Aldolfo Celi (Largo in Thunderball) is on a yacht full of female agents being massaged while watching a belly dance projected onto a girl’s back. Other Bond franchise co-stars soon appear; Lois Maxwell and Bernard Lee (Moneypenny and M from the franchise) along with queen of spy films, Daniela Bianchi (Tatiana in “From Russia with Love”.) Enter Neil Connery – Urdu speaker, lip reader, Tibetan hypnotist and leading physicist. He is quickly press ganged into secret agent service by Bernard Lee.
Ana María Noé plays Lotte Krayendorf; a Rosa Klebb look-alike. (Klebb was the evil Russian KGB agent in “From Russia with Love” played by Lotte Lenya.) This Lotte has an arsenal of spy kit. She utilizes harpoons, trick knives, gas and wire pulleys for her kidnapping of Yushuko.
Anthony Dawson (From “Dr. No”) runs Thanatos, the enemy supercriminal organization. Punishment by death for failing one’s mission is a running joke. Director Alberto Di Martino turns up the spoof-o-meter as the film progresses. Daniela Bianchi’s hats and outfits get more flamboyant. There is torture by psychedelic lights, a wild winter coat party at Malaga airport and Neil Connery in Scottish national dress. The high point has to be Daniela Bianchi and a troupe of can can girls stopping a military police warhead convoy. They kill the guards with poisonous hat pin darts, change into cat outfits, transform the warhead truck into “The Wild Pussy Club” float and head off down the road.

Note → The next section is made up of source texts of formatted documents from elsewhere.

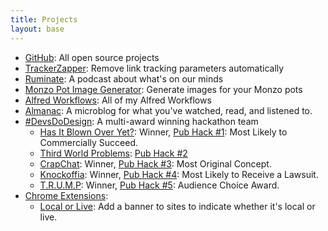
 ```yaml
---
title: Projects
layout: base
---
```


*   [GitHub](https://github.com/rknightuk): All open source projects
*   [TrackerZapper](/apps/tracker-zapper): Remove link tracking parameters automatically
*   [Ruminate](http://ruminatepodcast.com): A podcast about what's on our minds
*   [Monzo Pot Image Generator](http://potimages.rknight.me): Generate images for your Monzo pots
*   [Alfred Workflows](/alfred-workflows): All of my Alfred Workflows
*   [Almanac](http://github.com/rknightuk/almanac/): A microblog for what you've watched, read, and listened to.
*   [#DevsDoDesign](http://devsdodesign.com): A multi-award winning hackathon team
    *   [Has It Blown Over Yet?](http://blownover.devsdodesign.com/): Winner, [Pub Hack #1](http://www.pubhack.co.uk/pubhack-1-results-report): Most Likely to Commercially Succeed.
    *   [Third World Problems](http://thirdworldproblems.devsdodesign.com/): [Pub Hack #2](http://www.pubhack.co.uk/pubhack-2-the-winners-and-report/)
    *   [CrapChat](https://github.com/PubHack/CrapChat): Winner, [Pub Hack #3](http://www.pubhack.co.uk/pubhack-3-results): Most Original Concept.
    *   [Knockoffia](http://knockoffia.devsdodesign.com/): Winner, [Pub Hack #4](http://www.pubhack.co.uk/pubhack-4-the-results/): Most Likely to Receive a Lawsuit.
    *   [T.R.U.M.P](http://devsdodesign.com/T.R.U.M.P./): Winner, [Pub Hack #5](http://www.pubhack.co.uk/pubhack-5-results/): Audience Choice Award.
*   [Chrome Extensions](https://chrome.google.com/webstore/detail/github-pages-view-source/eboipoomjlbpkfmmiicfgmclghepgbbk/related):
    *   [Local or Live](https://chrome.google.com/webstore/detail/local-or-live/jkaaaiinegnfdfimdmmppljjomlidnlo): Add a banner to sites to indicate whether it's local or live.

It’s not all zany foolery. Neil plays it pretty straight and comes off rather well. There is plenty of spy action including a full scale attack on the Thantos base at the end with all the usual explosions, machine guns and a modicum of hypnotism. For an imposter of such grand proportions, “O.K. Connery” is certainly worth a viewing. 5/10
Operation Crossbow (Michael Anderson, 1965)
A solid WW2 espionage saga that details the development and launching of V-1 and V-2 rockets from the Peenemunde research laboratory in Germany. The film adds a fictional spy story to the shocking history of the flying bomb attacks on London.
Richard Johnson plays Baron Duncan-Sandys who was Chairman of a War Cabinet Committee for defence against German flying bombs. While his intelligence unit try to guess from surveillance data if Germany is developing a rocket, female Nazi test-pilot Hannah Reitsch (Barbara Rütting) is perfecting the flight of the V1 flying bomb.
The film has a terrific European cast: Sophie Loren, Lilli Palmer, Trevor Howard, John Mills, Richard Todd, Anthony Quale, Tom Courtney. The list goes on and on. George Peppard has the lead role as one of three allied agents sent to infiltrate the German base and send back intelligence about the `Vergeltungswaffen' ('revenge' weapons.)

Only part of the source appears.